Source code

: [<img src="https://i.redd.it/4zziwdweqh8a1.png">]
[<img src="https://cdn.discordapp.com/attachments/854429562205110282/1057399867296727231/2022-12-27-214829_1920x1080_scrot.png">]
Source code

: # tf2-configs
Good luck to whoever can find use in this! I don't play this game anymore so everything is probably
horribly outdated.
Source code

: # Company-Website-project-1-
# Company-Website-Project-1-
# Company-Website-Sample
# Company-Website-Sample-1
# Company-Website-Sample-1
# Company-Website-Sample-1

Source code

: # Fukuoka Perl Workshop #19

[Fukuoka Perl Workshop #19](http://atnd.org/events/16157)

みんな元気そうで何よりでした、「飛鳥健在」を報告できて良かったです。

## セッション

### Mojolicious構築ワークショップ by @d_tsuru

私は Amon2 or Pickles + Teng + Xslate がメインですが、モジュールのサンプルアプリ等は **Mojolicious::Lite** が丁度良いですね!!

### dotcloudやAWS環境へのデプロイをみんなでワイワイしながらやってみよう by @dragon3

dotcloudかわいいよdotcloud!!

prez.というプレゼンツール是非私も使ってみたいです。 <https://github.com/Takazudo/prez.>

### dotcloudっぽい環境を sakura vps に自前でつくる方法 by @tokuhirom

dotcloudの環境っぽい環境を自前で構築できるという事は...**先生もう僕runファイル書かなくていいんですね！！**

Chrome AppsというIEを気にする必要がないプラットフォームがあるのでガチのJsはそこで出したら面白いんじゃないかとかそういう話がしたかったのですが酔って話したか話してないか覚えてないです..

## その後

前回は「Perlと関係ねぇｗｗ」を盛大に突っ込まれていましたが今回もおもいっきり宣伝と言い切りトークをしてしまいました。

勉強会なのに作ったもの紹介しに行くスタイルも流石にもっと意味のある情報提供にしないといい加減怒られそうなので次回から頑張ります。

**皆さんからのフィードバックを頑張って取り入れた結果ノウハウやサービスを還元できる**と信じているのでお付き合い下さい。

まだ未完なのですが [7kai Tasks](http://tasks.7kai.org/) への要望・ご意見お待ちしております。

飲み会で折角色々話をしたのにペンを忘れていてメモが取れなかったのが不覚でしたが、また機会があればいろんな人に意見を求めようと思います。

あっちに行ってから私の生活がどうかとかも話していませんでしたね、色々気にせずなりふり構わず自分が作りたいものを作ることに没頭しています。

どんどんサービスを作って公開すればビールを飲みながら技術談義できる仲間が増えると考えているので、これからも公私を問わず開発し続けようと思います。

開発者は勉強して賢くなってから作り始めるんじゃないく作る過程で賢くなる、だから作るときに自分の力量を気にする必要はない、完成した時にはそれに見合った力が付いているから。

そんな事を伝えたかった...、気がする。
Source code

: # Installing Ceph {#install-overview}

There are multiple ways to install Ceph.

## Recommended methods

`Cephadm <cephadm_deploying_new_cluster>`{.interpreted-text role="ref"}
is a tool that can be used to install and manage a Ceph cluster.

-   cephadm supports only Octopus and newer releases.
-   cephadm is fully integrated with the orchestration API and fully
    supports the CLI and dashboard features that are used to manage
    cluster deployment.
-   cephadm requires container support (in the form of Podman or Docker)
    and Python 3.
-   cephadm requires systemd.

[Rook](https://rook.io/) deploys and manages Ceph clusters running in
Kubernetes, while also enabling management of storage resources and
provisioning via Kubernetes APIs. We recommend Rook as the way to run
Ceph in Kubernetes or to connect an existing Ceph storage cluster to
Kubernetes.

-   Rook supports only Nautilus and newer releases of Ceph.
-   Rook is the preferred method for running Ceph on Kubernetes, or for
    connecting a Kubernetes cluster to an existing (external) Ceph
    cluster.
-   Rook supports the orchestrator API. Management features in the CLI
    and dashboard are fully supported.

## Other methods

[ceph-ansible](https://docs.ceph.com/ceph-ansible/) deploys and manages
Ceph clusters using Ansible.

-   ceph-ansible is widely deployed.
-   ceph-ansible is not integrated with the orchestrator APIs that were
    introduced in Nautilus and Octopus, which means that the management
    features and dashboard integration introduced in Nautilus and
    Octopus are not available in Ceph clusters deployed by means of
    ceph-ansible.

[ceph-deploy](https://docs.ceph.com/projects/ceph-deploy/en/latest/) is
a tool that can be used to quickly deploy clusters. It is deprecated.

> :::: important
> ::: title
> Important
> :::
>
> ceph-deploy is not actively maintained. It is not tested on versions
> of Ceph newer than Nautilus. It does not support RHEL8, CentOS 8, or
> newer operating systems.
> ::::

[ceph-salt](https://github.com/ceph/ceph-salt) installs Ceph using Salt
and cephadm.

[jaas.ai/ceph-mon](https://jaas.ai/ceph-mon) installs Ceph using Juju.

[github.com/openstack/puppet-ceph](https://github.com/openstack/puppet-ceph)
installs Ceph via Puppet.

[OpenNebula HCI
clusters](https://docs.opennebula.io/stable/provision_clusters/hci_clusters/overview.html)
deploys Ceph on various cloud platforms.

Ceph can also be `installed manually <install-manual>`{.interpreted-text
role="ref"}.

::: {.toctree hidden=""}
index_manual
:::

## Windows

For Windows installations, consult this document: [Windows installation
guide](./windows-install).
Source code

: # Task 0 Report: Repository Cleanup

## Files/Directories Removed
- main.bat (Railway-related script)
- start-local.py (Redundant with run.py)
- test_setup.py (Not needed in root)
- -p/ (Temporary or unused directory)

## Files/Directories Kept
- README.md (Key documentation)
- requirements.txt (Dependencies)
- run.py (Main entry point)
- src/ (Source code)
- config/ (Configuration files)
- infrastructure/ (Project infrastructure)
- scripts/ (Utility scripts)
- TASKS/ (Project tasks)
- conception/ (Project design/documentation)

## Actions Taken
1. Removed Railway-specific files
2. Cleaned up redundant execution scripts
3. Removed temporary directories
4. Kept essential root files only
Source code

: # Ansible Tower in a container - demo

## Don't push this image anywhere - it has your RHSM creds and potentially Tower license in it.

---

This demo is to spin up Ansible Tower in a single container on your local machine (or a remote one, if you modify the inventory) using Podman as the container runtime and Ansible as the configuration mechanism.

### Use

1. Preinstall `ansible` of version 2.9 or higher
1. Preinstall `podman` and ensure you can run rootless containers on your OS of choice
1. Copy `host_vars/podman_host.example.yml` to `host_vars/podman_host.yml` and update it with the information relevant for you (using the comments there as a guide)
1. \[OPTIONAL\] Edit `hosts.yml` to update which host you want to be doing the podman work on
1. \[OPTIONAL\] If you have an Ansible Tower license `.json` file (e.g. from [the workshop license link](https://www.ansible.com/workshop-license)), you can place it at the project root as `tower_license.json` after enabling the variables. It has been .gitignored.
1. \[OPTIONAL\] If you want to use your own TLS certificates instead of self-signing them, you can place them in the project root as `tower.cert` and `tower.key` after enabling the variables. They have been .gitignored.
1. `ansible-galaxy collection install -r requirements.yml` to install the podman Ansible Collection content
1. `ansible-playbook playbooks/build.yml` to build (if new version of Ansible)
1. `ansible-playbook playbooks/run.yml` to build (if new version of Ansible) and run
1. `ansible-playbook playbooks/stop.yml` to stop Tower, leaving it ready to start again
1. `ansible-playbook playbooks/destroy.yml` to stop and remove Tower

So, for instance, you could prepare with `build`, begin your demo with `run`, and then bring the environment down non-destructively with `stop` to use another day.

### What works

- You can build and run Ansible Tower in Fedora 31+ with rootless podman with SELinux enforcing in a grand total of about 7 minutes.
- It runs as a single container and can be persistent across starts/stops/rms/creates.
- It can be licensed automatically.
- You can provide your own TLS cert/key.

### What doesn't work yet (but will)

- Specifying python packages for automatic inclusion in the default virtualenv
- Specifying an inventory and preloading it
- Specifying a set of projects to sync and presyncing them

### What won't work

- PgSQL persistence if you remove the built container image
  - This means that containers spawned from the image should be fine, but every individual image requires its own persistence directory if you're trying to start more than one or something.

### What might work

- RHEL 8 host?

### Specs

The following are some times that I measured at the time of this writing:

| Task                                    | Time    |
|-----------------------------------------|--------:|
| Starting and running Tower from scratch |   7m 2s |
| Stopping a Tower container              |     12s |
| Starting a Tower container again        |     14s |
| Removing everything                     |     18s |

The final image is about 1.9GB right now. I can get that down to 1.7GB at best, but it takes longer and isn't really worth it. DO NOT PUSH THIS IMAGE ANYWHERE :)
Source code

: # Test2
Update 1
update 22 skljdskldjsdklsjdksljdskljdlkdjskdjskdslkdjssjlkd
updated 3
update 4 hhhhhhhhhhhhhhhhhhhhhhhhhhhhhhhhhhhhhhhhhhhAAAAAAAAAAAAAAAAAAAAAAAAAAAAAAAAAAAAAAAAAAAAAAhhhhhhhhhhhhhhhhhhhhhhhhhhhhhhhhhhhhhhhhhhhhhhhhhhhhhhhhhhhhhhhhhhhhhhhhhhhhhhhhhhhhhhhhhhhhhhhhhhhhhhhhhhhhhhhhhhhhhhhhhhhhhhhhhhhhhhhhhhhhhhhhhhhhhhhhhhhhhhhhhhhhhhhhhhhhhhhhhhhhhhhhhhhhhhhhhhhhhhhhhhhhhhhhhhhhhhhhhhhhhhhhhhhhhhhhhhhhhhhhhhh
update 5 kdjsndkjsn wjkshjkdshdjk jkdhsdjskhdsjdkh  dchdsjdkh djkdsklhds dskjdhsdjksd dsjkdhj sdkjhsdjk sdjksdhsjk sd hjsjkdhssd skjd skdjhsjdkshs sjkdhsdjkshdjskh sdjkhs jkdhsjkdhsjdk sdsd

···

Retype only the stretch of lines above starting at the one with "- infrastructure/ (Project infrastructure)" and stopping at the one with "1. \[OPTIONAL\] If you have", exactly as written, with both kept.

- infrastructure/ (Project infrastructure)
- scripts/ (Utility scripts)
- TASKS/ (Project tasks)
- conception/ (Project design/documentation)

## Actions Taken
1. Removed Railway-specific files
2. Cleaned up redundant execution scripts
3. Removed temporary directories
4. Kept essential root files only
Source code

: # Ansible Tower in a container - demo

## Don't push this image anywhere - it has your RHSM creds and potentially Tower license in it.

---

This demo is to spin up Ansible Tower in a single container on your local machine (or a remote one, if you modify the inventory) using Podman as the container runtime and Ansible as the configuration mechanism.

### Use

1. Preinstall `ansible` of version 2.9 or higher
1. Preinstall `podman` and ensure you can run rootless containers on your OS of choice
1. Copy `host_vars/podman_host.example.yml` to `host_vars/podman_host.yml` and update it with the information relevant for you (using the comments there as a guide)
1. \[OPTIONAL\] Edit `hosts.yml` to update which host you want to be doing the podman work on
1. \[OPTIONAL\] If you have an Ansible Tower license `.json` file (e.g. from [the workshop license link](https://www.ansible.com/workshop-license)), you can place it at the project root as `tower_license.json` after enabling the variables. It has been .gitignored.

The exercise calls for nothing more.